Material to process —
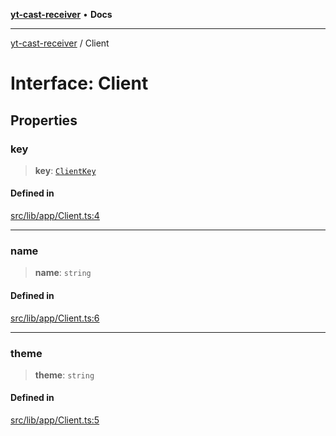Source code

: [**yt-cast-receiver**](../README.md) • **Docs**

***

[yt-cast-receiver](../README.md) / Client

# Interface: Client

## Properties

### key

> **key**: [`ClientKey`](../type-aliases/ClientKey.md)

#### Defined in

[src/lib/app/Client.ts:4](https://github.com/patrickkfkan/yt-cast-receiver/blob/7898fbce0f56a5f9871c7ea968fa6c6f4e21202f/src/lib/app/Client.ts#L4)

***

### name

> **name**: `string`

#### Defined in

[src/lib/app/Client.ts:6](https://github.com/patrickkfkan/yt-cast-receiver/blob/7898fbce0f56a5f9871c7ea968fa6c6f4e21202f/src/lib/app/Client.ts#L6)

***

### theme

> **theme**: `string`

#### Defined in

[src/lib/app/Client.ts:5](https://github.com/patrickkfkan/yt-cast-receiver/blob/7898fbce0f56a5f9871c7ea968fa6c6f4e21202f/src/lib/app/Client.ts#L5)

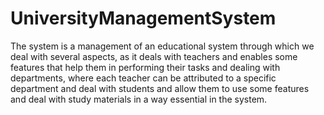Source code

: # UniversityManagementSystem

The system is a management of an educational system through which we deal with several aspects, as it deals with teachers and enables some features that help them in performing their tasks and dealing with departments, where each teacher can be attributed to a specific department and deal with students and allow them to use some features and deal with study materials in a way essential in the system.
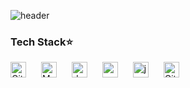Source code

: ![header](https://capsule-render.vercel.app/api?type=venom&customColorList=0&height=100&textBg=false&desc=HyungGeun%20&fontSize=10)
<!--
**HyungGeun94/HyungGeun94** is a ✨ _special_ ✨ repository because its `README.md` (this file) appears on your GitHub profile.

Here are some ideas to get you started:

- 🔭 I’m currently working on ...
- 🌱 I’m currently learning ...
- 👯 I’m looking to collaborate on ...
- 🤔 I’m looking for help with ...
- 💬 Ask me about ...
- 📫 How to reach me: ...
- 😄 Pronouns: ...
- ⚡ Fun fact: ...
-->


### Tech Stack⭐️
<p align="left">

<img align="center" alt="Git" width="25px" src="https://cdn.jsdelivr.net/gh/devicons/devicon/icons/git/git-original.svg" style="padding-right:20px;" />
<img align="center" alt="MySQL" width="25px" src="https://cdn.jsdelivr.net/gh/devicons/devicon/icons/mysql/mysql-original.svg" style="padding-right:20px;" />
<img align="center" alt="docker" width="25px" src="https://cdn.jsdelivr.net/gh/devicons/devicon/icons/docker/docker-original.svg" style="padding-right:20px;" />
<img align="center" alt="spring" width="25px" src="https://cdn.jsdelivr.net/gh/devicons/devicon/icons/spring/spring-original.svg" style="padding-right:20px;" />
<img align="center" alt="java" width="25px" src="https://cdn.jsdelivr.net/gh/devicons/devicon/icons/java/java-original.svg" style="padding-right:20px;" />
<img align="center" alt="GitHub" width="25px" src="https://user-images.githubusercontent.com/3369400/139448065-39a229ba-4b06-434b-bc67-616e2ed80c8f.png" style="padding-right:20px;" />

</p>
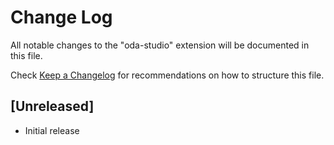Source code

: # Change Log

All notable changes to the "oda-studio" extension will be documented in this file.

Check [Keep a Changelog](http://keepachangelog.com/) for recommendations on how to structure this file.

## [Unreleased]

- Initial release
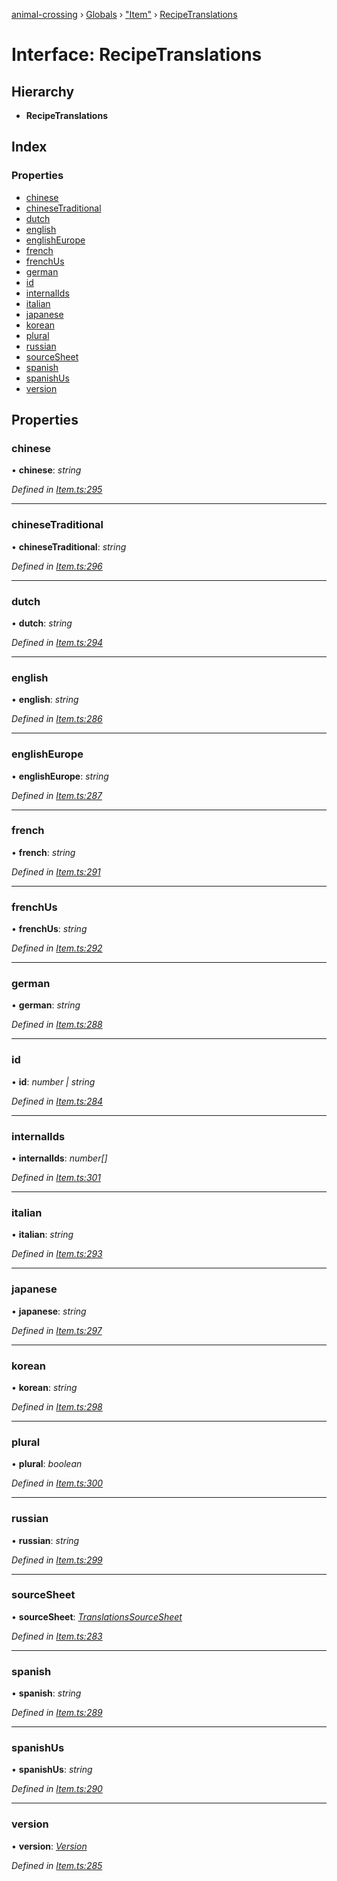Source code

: [animal-crossing](../README.md) › [Globals](../globals.md) › ["Item"](../modules/_item_.md) › [RecipeTranslations](_item_.recipetranslations.md)

# Interface: RecipeTranslations

## Hierarchy

* **RecipeTranslations**

## Index

### Properties

* [chinese](_item_.recipetranslations.md#chinese)
* [chineseTraditional](_item_.recipetranslations.md#chinesetraditional)
* [dutch](_item_.recipetranslations.md#dutch)
* [english](_item_.recipetranslations.md#english)
* [englishEurope](_item_.recipetranslations.md#englisheurope)
* [french](_item_.recipetranslations.md#french)
* [frenchUs](_item_.recipetranslations.md#frenchus)
* [german](_item_.recipetranslations.md#german)
* [id](_item_.recipetranslations.md#id)
* [internalIds](_item_.recipetranslations.md#internalids)
* [italian](_item_.recipetranslations.md#italian)
* [japanese](_item_.recipetranslations.md#japanese)
* [korean](_item_.recipetranslations.md#korean)
* [plural](_item_.recipetranslations.md#plural)
* [russian](_item_.recipetranslations.md#russian)
* [sourceSheet](_item_.recipetranslations.md#sourcesheet)
* [spanish](_item_.recipetranslations.md#spanish)
* [spanishUs](_item_.recipetranslations.md#spanishus)
* [version](_item_.recipetranslations.md#version)

## Properties

###  chinese

• **chinese**: *string*

*Defined in [Item.ts:295](https://github.com/Norviah/animal-crossing/blob/a6bd02a/module/types/Item.ts#L295)*

___

###  chineseTraditional

• **chineseTraditional**: *string*

*Defined in [Item.ts:296](https://github.com/Norviah/animal-crossing/blob/a6bd02a/module/types/Item.ts#L296)*

___

###  dutch

• **dutch**: *string*

*Defined in [Item.ts:294](https://github.com/Norviah/animal-crossing/blob/a6bd02a/module/types/Item.ts#L294)*

___

###  english

• **english**: *string*

*Defined in [Item.ts:286](https://github.com/Norviah/animal-crossing/blob/a6bd02a/module/types/Item.ts#L286)*

___

###  englishEurope

• **englishEurope**: *string*

*Defined in [Item.ts:287](https://github.com/Norviah/animal-crossing/blob/a6bd02a/module/types/Item.ts#L287)*

___

###  french

• **french**: *string*

*Defined in [Item.ts:291](https://github.com/Norviah/animal-crossing/blob/a6bd02a/module/types/Item.ts#L291)*

___

###  frenchUs

• **frenchUs**: *string*

*Defined in [Item.ts:292](https://github.com/Norviah/animal-crossing/blob/a6bd02a/module/types/Item.ts#L292)*

___

###  german

• **german**: *string*

*Defined in [Item.ts:288](https://github.com/Norviah/animal-crossing/blob/a6bd02a/module/types/Item.ts#L288)*

___

###  id

• **id**: *number | string*

*Defined in [Item.ts:284](https://github.com/Norviah/animal-crossing/blob/a6bd02a/module/types/Item.ts#L284)*

___

###  internalIds

• **internalIds**: *number[]*

*Defined in [Item.ts:301](https://github.com/Norviah/animal-crossing/blob/a6bd02a/module/types/Item.ts#L301)*

___

###  italian

• **italian**: *string*

*Defined in [Item.ts:293](https://github.com/Norviah/animal-crossing/blob/a6bd02a/module/types/Item.ts#L293)*

___

###  japanese

• **japanese**: *string*

*Defined in [Item.ts:297](https://github.com/Norviah/animal-crossing/blob/a6bd02a/module/types/Item.ts#L297)*

___

###  korean

• **korean**: *string*

*Defined in [Item.ts:298](https://github.com/Norviah/animal-crossing/blob/a6bd02a/module/types/Item.ts#L298)*

___

###  plural

• **plural**: *boolean*

*Defined in [Item.ts:300](https://github.com/Norviah/animal-crossing/blob/a6bd02a/module/types/Item.ts#L300)*

___

###  russian

• **russian**: *string*

*Defined in [Item.ts:299](https://github.com/Norviah/animal-crossing/blob/a6bd02a/module/types/Item.ts#L299)*

___

###  sourceSheet

• **sourceSheet**: *[TranslationsSourceSheet](../enums/_item_.translationssourcesheet.md)*

*Defined in [Item.ts:283](https://github.com/Norviah/animal-crossing/blob/a6bd02a/module/types/Item.ts#L283)*

___

###  spanish

• **spanish**: *string*

*Defined in [Item.ts:289](https://github.com/Norviah/animal-crossing/blob/a6bd02a/module/types/Item.ts#L289)*

___

###  spanishUs

• **spanishUs**: *string*

*Defined in [Item.ts:290](https://github.com/Norviah/animal-crossing/blob/a6bd02a/module/types/Item.ts#L290)*

___

###  version

• **version**: *[Version](../enums/_item_.version.md)*

*Defined in [Item.ts:285](https://github.com/Norviah/animal-crossing/blob/a6bd02a/module/types/Item.ts#L285)*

Problem statement — Please filter the data down to the lines containing the word "german".

Response area —
* [german](_item_.recipetranslations.md#german)
###  german
• **german**: *string*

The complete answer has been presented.